It’s the poignant and emotional stories that stick in Bill Needham’s mind.
Like the Goulburn woman who had been carrying around an unopened letter since World War Two that she had intended sending to her serviceman husband.
“She was pregnant with her first child and had walked to the Post Office with this letter, telling of the news,” Mr Needham said.
“At the same time a Rector was going to her place to let her know her husband had been killed on a hospital ship. She had kept this letter all these years and donated it to us. The human side is very poignant at times.”
Mr Needham is the patron and curator of Mulwaree High Remembrance Museum, which this year notches up its 25th anniversary. The museum has collected 8000 to 10,000 items since beginning, thanks to the generosity of Goulburn and district people and institutions.
The former Agricultural Science teacher, who retired in 2010, had a personal interest in starting the facility but always knew it could serve a wider, educative purpose. His father served in the RAF and was lucky to escape the 1942 Japanese invasion of Ambon in Indonesia. He was the 10th and last man on a plane that flew out under treacherous conditions before the bombing occurred. His father also watched a mate give up his place on the aircraft for another who had a wife and child.
“He never talked about his experience but in 1995 he asked me to find out what happened to his commanding officer. We discovered he’d been beheaded by the Japanese. He took that very hard,” Mr Needham said.
“That’s one thing I wished I never found out.”
But it wasn’t just about him.

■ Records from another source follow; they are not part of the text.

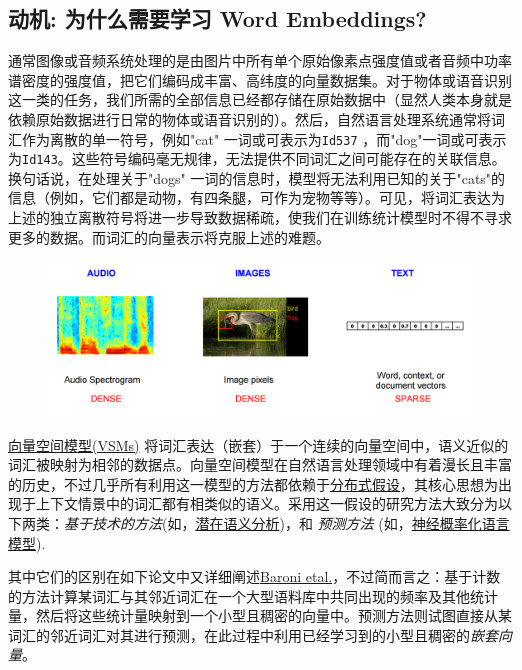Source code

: \subsection{动机: 为什么需要学习 Word Embeddings?}\label{ux52a8}

通常图像或音频系统处理的是由图片中所有单个原始像素点强度值或者音频中功率谱密度的强度值，把它们编码成丰富、高纬度的向量数据集。对于物体或语音识别这一类的任务，我们所需的全部信息已经都存储在原始数据中（显然人类本身就是依赖原始数据进行日常的物体或语音识别的）。然后，自然语言处理系统通常将词汇作为离散的单一符号，例如"cat" 一词或可表示为\lstinline{Id537} ，而"dog"一词或可表示为\lstinline{Id143}。这些符号编码毫无规律，无法提供不同词汇之间可能存在的关联信息。换句话说，在处理关于"dogs" 一词的信息时，模型将无法利用已知的关于"cats"的信息（例如，它们都是动物，有四条腿，可作为宠物等等）。可见，将词汇表达为上述的独立离散符号将进一步导致数据稀疏，使我们在训练统计模型时不得不寻求更多的数据。而词汇的向量表示将克服上述的难题。

\begin{figure}[htbp]
\centering
\includegraphics[width=.9\textwidth]{../SOURCE/images/audio-image-text.png}
\caption{}
\end{figure}

\href{https://en.wikipedia.org/wiki/Vector_space_model}{向量空间模型(VSMs)}
将词汇表达（嵌套）于一个连续的向量空间中，语义近似的词汇被映射为相邻的数据点。向量空间模型在自然语言处理领域中有着漫长且丰富的历史，不过几乎所有利用这一模型的方法都依赖于\href{https://en.wikipedia.org/wiki/Distributional_semantics\#Distributional_Hypothesis}{分布式假设}，其核心思想为出现于上下文情景中的词汇都有相类似的语义。采用这一假设的研究方法大致分为以下两类：\emph{基于技术的方法}(如，\href{https://en.wikipedia.org/wiki/Latent_semantic_analysis}{潜在语义分析})，和 \emph{预测方法} (如，\href{http://www.scholarpedia.org/article/Neural_net_language_models}{神经概率化语言模型}).

其中它们的区别在如下论文中又详细阐述\href{http://clic.cimec.unitn.it/marco/publications/acl2014/baroni-etal-countpredict-acl2014.pdf}{Baroni
etal.}，不过简而言之：基于计数的方法计算某词汇与其邻近词汇在一个大型语料库中共同出现的频率及其他统计量，然后将这些统计量映射到一个小型且稠密的向量中。预测方法则试图直接从某词汇的邻近词汇对其进行预测，在此过程中利用已经学习到的小型且稠密的\emph{嵌套向量}。

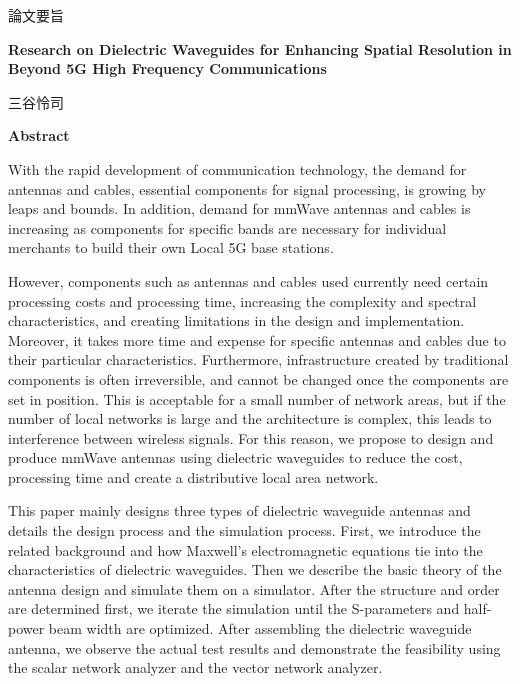 \documentclass[a4paper,12pt]{report}
\begin{document}
\thispagestyle{plain}
\begin{center}
    \Large
    \begin{CJK}{UTF8}{ipxm}論文要旨\end{CJK}

    \vspace{2.0cm}

    \Large
    \textbf{Research on Dielectric Waveguides for Enhancing Spatial Resolution in Beyond 5G High Frequency Communications}
        
    \vspace{0.4cm}
    \large
        
    \vspace{0.4cm}
    \begin{CJK}{UTF8}{ipxm}三谷怜司\end{CJK}
       
    \vspace{0.9cm}
    \textbf{Abstract}
\end{center}

With the rapid development of communication technology, the demand
for antennas and cables, essential components for signal processing,
is growing by leaps and
bounds.
In addition,
demand for mmWave antennas and cables is increasing as
components for specific bands are necessary for individual
merchants to build their own Local 5G base stations.

However, components such as antennas and cables used
currently need certain
processing costs and processing time,
increasing the complexity and spectral characteristics,
and creating limitations in the design and implementation.
Moreover, it takes
more time and expense for specific antennas and cables
due to their particular
characteristics.
Furthermore, infrastructure created by traditional components
is often irreversible, and cannot be changed once
the components are set in position.
This is acceptable for a small number of network areas, but if the number
of local networks is large and the architecture is complex,
this leads to interference between wireless signals.
For this reason, we propose to design and produce
mmWave antennas using dielectric waveguides to reduce the cost,
processing time
and create a distributive local area network.

This paper mainly designs three types of dielectric waveguide antennas
and details the design process and the simulation process.
First, we introduce the related background
and how Maxwell's electromagnetic equations tie into the characteristics
of dielectric waveguides.
Then we describe the basic theory of the antenna design
and simulate them on a simulator.
After the structure and order are determined first,
we iterate the simulation until
the S-parameters and half-power beam width are optimized.
After
assembling the dielectric waveguide antenna,
we observe the actual
test results and demonstrate the feasibility
using the scalar network analyzer and the vector network analyzer.
\end{document}

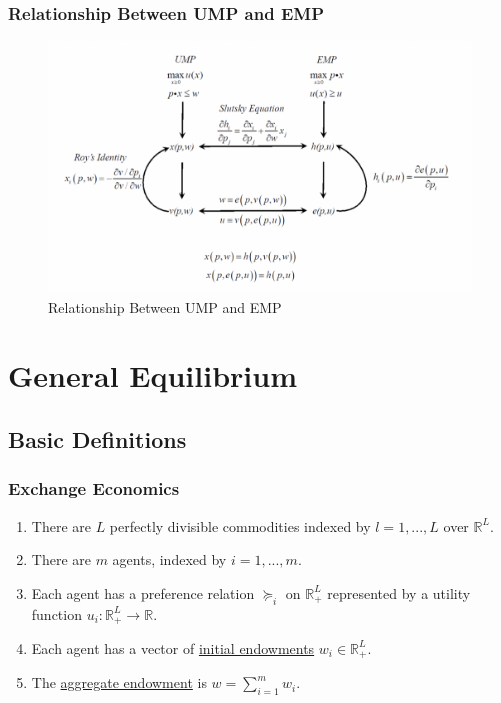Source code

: \documentclass[11pt]{elegantbook}
\begin{document}
\subsection{Relationship Between UMP and EMP}
\begin{figure}[htbp]
    \centering
    \includegraphics[scale=0.6]{UMP-EMP.png}
    \caption{Relationship Between UMP and EMP}
    \label{}
\end{figure}





















\chapter{General Equilibrium}
\section{Basic Definitions}
\subsection{Exchange Economics}
\begin{enumerate}
    \item There are $L$ perfectly divisible commodities indexed by $l=1,...,L$ over $\mathbb{R}^L$.
    \item There are $m$ agents, indexed by $i=1,...,m$.
    \item Each agent has a preference relation $\succeq_i$ on $\mathbb{R}_+^L$ represented by a utility function $u_i: \mathbb{R}_+^L \rightarrow \mathbb{R}$.
    \item Each agent has a vector of \underline{initial endowments} $w_i\in \mathbb{R}_+^L$.
    \item The \underline{aggregate endowment} is $w=\sum_{i=1}^m w_i$.
\end{enumerate}
\end{document}
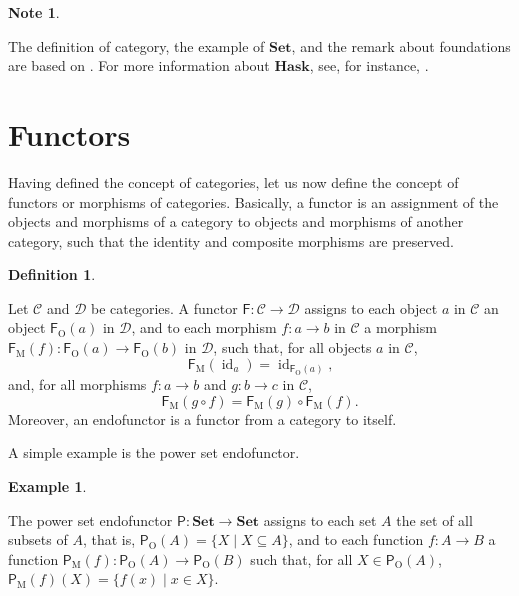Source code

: \documentclass[11pt,letterpaper]{article}
\theoremstyle{definition}
\newtheorem{definition}{Definition}[section]
\newtheorem{example}{Example}[section]
\newtheorem{note}{Note}[section]
\DeclareMathOperator{\obj}{O}
\DeclareMathOperator{\mor}{M}
\DeclareMathOperator{\id}{id}
\newcommand{\idO}[1]{\natO{\id}{#1}}
\newcommand{\comp}{\ensuremath{\mathrel{\circ}}}
\newcommand{\cat}[1]{\ensuremath{\mathcal{#1}}}
\newcommand{\catbf}[1]{\ensuremath{\mathbf{#1}}\xspace}
\newcommand{\hask}{\catbf{Hask}}
\newcommand{\set}{\catbf{Set}}
\newcommand{\func}[1]{\ensuremath{\mathsf{#1}}}
\newcommand{\funcO}[1]{\ensuremath{\func{#1}_{\obj}}}
\newcommand{\funcM}[1]{\ensuremath{\func{#1}_{\mor}}}
\newcommand{\nat}[1]{\ensuremath{#1}}
\newcommand{\natO}[2]{\ensuremath{\nat{#1}_{#2}}}
\begin{document}
\begin{note}
  \label{note:categories}

  The definition of category, the example of \set, and the remark
  about foundations are based on \parencites[4--5]{awodey-2010}[7--9,
    12, 21, 289]{maclane-1998}. For more information about \hask, see,
  for instance, \parencites[74]{elkins-2009}[22, 49--51]{yorgey-2009}.

\end{note}


\section{Functors}
\label{sec:functors}

Having defined the concept of categories, let us now define the
concept of functors or morphisms of categories. Basically, a functor
is an assignment of the objects and morphisms of a category to objects
and morphisms of another category, such that the identity and
composite morphisms are preserved.

\begin{definition}
  \label{def:functor}


  Let \cat{C} and \cat{D} be categories. A functor $\func{F}: \cat{C}
  \to \cat{D}$ assigns to each object $a$ in \cat{C} an object
  $\funcO{F}(a)$ in \cat{D}, and to each morphism $f: a \to b$ in
  \cat{C} a morphism $\funcM{F}(f): \funcO{F}(a) \to \funcO{F}(b)$ in
  \cat{D}, such that, for all objects $a$ in \cat{C},
  \begin{equation}
    \label{eq:functor-identity}
    \funcM{F}(\idO{a}) = \idO{\funcO{F}(a)}
    \text{,}
  \end{equation}
  and, for all morphisms $f: a \to b$ and $g: b \to c$ in \cat{C},
  \begin{equation}
    \label{eq:functor-composition}
    \funcM{F}(g \comp f) = \funcM{F}(g) \comp \funcM{F}(f)
    \text{.}
  \end{equation}
  Moreover, an endofunctor is a functor from a category to itself.

\end{definition}

A simple example is the power set endofunctor.

\begin{example}
  \label{ex:functor-power-set}


  The power set endofunctor $\func{P}: \set \to \set$ assigns to each
  set $A$ the set of all subsets of $A$, that is, $\funcO{P}(A) = \{X
  \mid X \subseteq A\}$, and to each function $f: A \to B$ a function
  $\funcM{P}(f): \funcO{P}(A) \to \funcO{P}(B)$ such that, for all $X
  \in \funcO{P}(A)$, $\funcM{P}(f)(X) = \{f(x) \mid x \in X\}$.

\end{example}
\end{document}

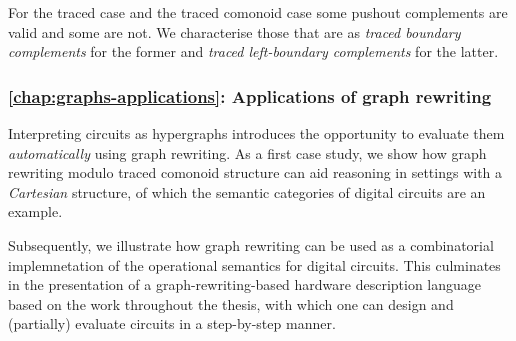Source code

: For the traced case and the traced comonoid case some pushout complements are
valid and some are not.
We characterise those that are as \emph{traced boundary complements} for the
former and \emph{traced left-boundary complements} for the latter.

\subsubsection{\cref{chap:graphs-applications}: Applications of graph rewriting}

Interpreting circuits as hypergraphs introduces the opportunity to evaluate them
\emph{automatically} using graph rewriting.
As a first case study, we show how graph rewriting modulo traced comonoid
structure can aid reasoning in settings with a \emph{Cartesian} structure, of
which the semantic categories of digital circuits are an example.

Subsequently, we illustrate how graph rewriting can be used as a combinatorial
implemnetation of the operational semantics for digital circuits.
This culminates in the presentation of a graph-rewriting-based hardware
description language based on the work throughout the thesis, with which one can
design and (partially) evaluate circuits in a step-by-step manner.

So many people had war experiences passed down the generations and he saw a chance to preserve the stories, educate and impart an appreciation of Goulburn and district’s wartime history.
Students quickly took an interest. He recalled one boy who hated school but spent hours transfixed in the museum. It grew from a meagre collection in the school library to an expansive one in a separate building. The late Dr Alan Hazelton, a who was a prisoner of war in Changi, was instrumental in purchasing the building near the school’s entry.
Donations have come from all quarters. Some were salvaged from the damp basement of Rocky Hill memorial, a defunct RSL Club donated items, a Tuena woman bequeathed her family history, while another family donated Light Horse uniforms worn by a father and son in World Wars One and Two. Peter Burness, an Australian War Memorial researcher who lives in Goulburn, helped acquire 4500 military slides of campaigns dating back to the Boer War. He also facilitated a Museum sister city relationship with Marquion, France.
It has allowed Mulwaree High School students the privilege of attending events like the interment of the unknown soldier in Bullecourt in 1995, representing all NSW schools.
“It has been a really good cultural experience for the kids,” Mr Needham said.
He remembered a young Mulwaree student, Brett Feld, who embraced the museum and worked hard for the acquisition of items and enthusiastically participated in ANZAC Day. Now the owner of farmer Felds, he is subsidising publication of Mr Needham’s book about the museum’s 25 years.
He was also quick to praise the 12-member Friends of the Museum for their role.
“I’m really happy with the way it’s developed. It has touched a community nerve and set off a good chain reaction,” Mr Needham said.
The museum, on McDermott Drive, will be open from noon until 4pm on ANZAC day.
Goulburn’s ANZAC Day kicks off with the Dawn Service at 5.30am at Belmore Park, followed by the War Graves Service at the General Cemetery.
The traditional Auburn Street march begins at 11am. Wing Commander Steve Laredo will deliver the address at the ensuing commemoration in Belmore Park. An RAAF F18 will do a flypast at 11.45am.
Goulburn Legacy will be running the ANZAC Day 2UP at the Soldiers Club from 3pm to 8pm, with a $2 door donation. The Gordon Hotel is also hosting 2UP from 1pm to 6pm and the Hibernian from 2pm on, with proceeds going to Legacy.